The potager , or French vegetable garden, represents the very best of French cuisine: fresh, flavorful, and easily accessible for home cooks everywhere. In Vegetable Harvest , Patricia Wells presents... This description may be from another edition of this product.

Customer Reviews

5 ratings

Great veggies and more

You can't go wrong with Patricia Wells' books on food. "Vegetable Harvest" is no exception. This not a vegetarian cookbook, but the emphasis is on the use of fresh vegetables, fruits, etc. in a decidely French context. If you don't have a cookbook with this focus, give "Vegetable Harvest" a try. It's also a good companion for Wells' "Italian 101" or "Italian Trattoria Cooking," which are both superb.

sane and savory: Wells is Julia Child for the new millennium

Timing is everything. Patricia Wells, an American living in Paris, started her cookbook series in the traditional way --- with a book about bistro cookery. She moved up the food chain to fine Paris restaurants, then wandered south to Provence and the Trattoria cooking of Italy. And now this book on vegetables. Perfect timing. American cooks ---and eaters --- have come to understand what the French always knew: The way to slimness is portion size. That is, smaller helpings of fatty protein, larger servings of vegetables. This is also the way to health. If you've read "The Omnivore's Dilemma"--- or any recent headline about food inspection and food safety --- you know you're taking a chance every time you shop at the supermarket. They say you'd never eat sausage if you saw how it's made; ditto for most beef, chicken or pork. The secret --- saieth my wife, the one-time food professional --- is to spend more money to buy smaller quantities of the highest-quality meat and poultry. How do you fill your plate and satisfy your hunger? With vegetables, which are, at their worst, much less toxic than run-of-the-mill supermarket meat and poultry. "Vegetable Harvest" establishes Patricia Wells as Julia Child for the new millennium. She's not a frothing New Ager, telling you to heap your plate with vegetables because meat is sinful --- she's just a close observer of traditional French cooking. That is, meat/fish/poultry prominent on the plate, just cooked with vegetables or surrounded by them.

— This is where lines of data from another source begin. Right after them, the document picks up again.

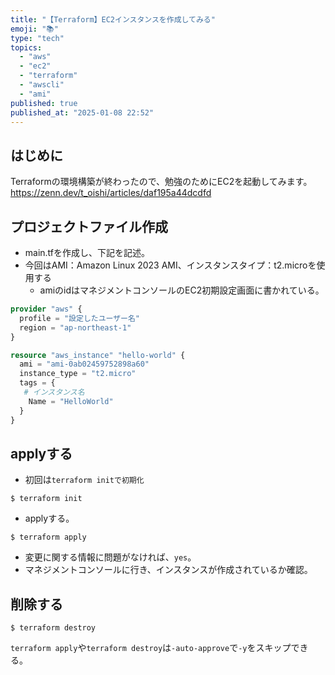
 ```yaml
---
title: "【Terraform】EC2インスタンスを作成してみる"
emoji: "📚"
type: "tech"
topics:
  - "aws"
  - "ec2"
  - "terraform"
  - "awscli"
  - "ami"
published: true
published_at: "2025-01-08 22:52"
---
```


## はじめに
Terraformの環境構築が終わったので、勉強のためにEC2を起動してみます。
https://zenn.dev/t_oishi/articles/daf195a44dcdfd

## プロジェクトファイル作成
- main.tfを作成し、下記を記述。
- 今回はAMI：Amazon Linux 2023 AMI、インスタンスタイプ：t2.microを使用する
  - amiのidはマネジメントコンソールのEC2初期設定画面に書かれている。
```HCL:main.tf
provider "aws" {
  profile = "設定したユーザー名"
  region = "ap-northeast-1"
}

resource "aws_instance" "hello-world" {
  ami = "ami-0ab02459752898a60"
  instance_type = "t2.micro"
  tags = {
   # インスタンス名
    Name = "HelloWorld"
  }
}
```

## applyする
- 初回は`terraform initで初期化`
```
$ terraform init
```
- applyする。
```
$ terraform apply
```
- 変更に関する情報に問題がなければ、`yes`。
- マネジメントコンソールに行き、インスタンスが作成されているか確認。

## 削除する
```
$ terraform destroy
```

`terraform apply`や`terraform destroy`は`-auto-approve`で`-y`をスキップできる。
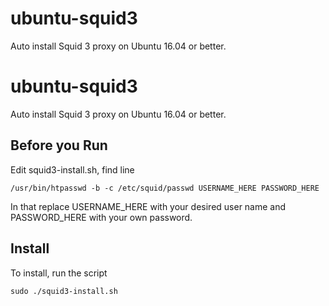 # ubuntu-squid3

Auto install Squid 3 proxy on Ubuntu 16.04 or better.

# ubuntu-squid3

Auto install Squid 3 proxy on Ubuntu 16.04 or better.

## Before you Run

Edit squid3-install.sh, find line

```
/usr/bin/htpasswd -b -c /etc/squid/passwd USERNAME_HERE PASSWORD_HERE
```

In that replace USERNAME_HERE with your desired user name and PASSWORD_HERE with your own password.

## Install

To install, run the script

```
sudo ./squid3-install.sh
```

To that good sense, she's added some welcome information: nutritional data about the dish: Tomato and Strawberry Gazpacho, for example, is 27 calories per serving, with 1 gram of protein and 6 grams of carbohydrates. And she's not above serving up the odd fact about her subjects (did you know that, in the 16th century, Europeans considered the tomato as an aphrodisiac?). "Vegetable Harvest" is an encyclopedia of recipes --- it's 300 pages, with almost no commentary. Most are simple, requiring few exotic ingredients or advanced techniques. I'm particularly excited about the soups, but judging from the recipes I've tried and the pages I've turned down, there's a lot here to love in every category. And I certainly look forward to loving the healthier, trimmer me.

A Great Buy!

I pre-ordered this book on a whim, and am so glad I did! The recipes are easy and accessible; the ingredient lists are short and often include what I already have kicking around the kitchen, the prep and cooking times tend to be on the short side, and the cooking techniques used are basic, but fun. The nutritional information given for each recipe is very helpful, and Ms. Wells' comments on French culture and "things she's learned" from her past experience are both useful and diverting. In a culture that perceives a balanced meal as a giant hunk of meat and a blob of potatoes on a plate with a smattering of vegetables on the side, it's a challenge to make a shift to eating more vegetables. This cookbook makes it easy to start planning a meal with the vegetables. Many of the recipes have a short enough prep time that I cook them on weeknights after work, where in the past I would get take-out or eat cereal, because real cooking didn't fit into my schedule. I have been cooking much more since I got this book, and have easily doubled my vegetable intake. I feel lighter, more energetic, and generally better about what I'm eating, and everything tastes so good that I can't wait to dig in! I haven't tried any of the breads yet, but just purchased a KitchenAid mixer with a dough hook so that I can begin to tackle them too! This cookbook will almost certainly be a Christmas gift to several of my friends!

A wonderful cookbook

Patricia Wells has outdone herself. The recipes are easy, the directions are clear and the calorie count and other nutritional information is very helpful. Every recipe I have tried so far is delicious. Don't miss the deceptively simple corn and lemon zest recipe.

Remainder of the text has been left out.